» **PROVIDED RECORDS**
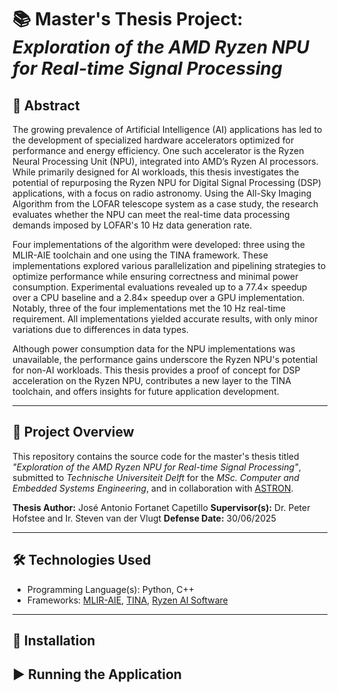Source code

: # 📚 Master's Thesis Project: *Exploration of the AMD Ryzen NPU for Real-time Signal Processing*

## 📝 Abstract

The growing prevalence of Artificial Intelligence (AI) applications has led to the development of specialized hardware accelerators optimized for performance and energy efficiency. One such accelerator is the Ryzen Neural Processing Unit (NPU), integrated into AMD’s Ryzen AI processors. While primarily designed for AI workloads, this thesis investigates the potential of repurposing the Ryzen NPU for Digital Signal Processing (DSP) applications, with a focus on radio astronomy. Using the All-Sky Imaging Algorithm from the LOFAR telescope system as a case study, the research evaluates whether the NPU can meet the real-time data processing demands imposed by LOFAR's 10 Hz data generation rate.

Four implementations of the algorithm were developed: three using the MLIR-AIE toolchain and one using the TINA framework. These implementations explored various parallelization and pipelining strategies to optimize performance while ensuring correctness and minimal power consumption. Experimental evaluations revealed up to a 77.4× speedup over a CPU baseline and a 2.84× speedup over a GPU implementation. Notably, three of the four implementations met the 10 Hz real-time requirement. All implementations yielded accurate results, with only minor variations due to differences in data types.

Although power consumption data for the NPU implementations was unavailable, the performance gains underscore the Ryzen NPU's potential for non-AI workloads. This thesis provides a proof of concept for DSP acceleration on the Ryzen NPU, contributes a new layer to the TINA toolchain, and offers insights for future application development.

---

## 📂 Project Overview

This repository contains the source code for the master's thesis titled *"Exploration of the AMD Ryzen NPU for Real-time Signal Processing"*, submitted to *Technische Universiteit Delft* for the *MSc. Computer and Embedded Systems Engineering*, and in collaboration with [ASTRON](https://www.astron.nl/).

**Thesis Author:** José Antonio Fortanet Capetillo
**Supervisor(s):** Dr. Peter Hofstee and Ir. Steven van der Vlugt
**Defense Date:** 30/06/2025

---

## 🛠️ Technologies Used

- Programming Language(s): Python, C++
- Frameworks: [MLIR-AIE](https://github.com/Xilinx/mlir-aie), [TINA](https://github.com/ChristiaanBoe/TINA), [Ryzen AI Software](https://github.com/amd/RyzenAI-SW) 

---

## 🔧 Installation


## ▶️ Running the Application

» **EXERCISE DESCRIPTION**
Your answer should be the number of lines in the records that contain the word "toolchain", with nothing added.

» **OUTPUT FOR THIS EXERCISE**
2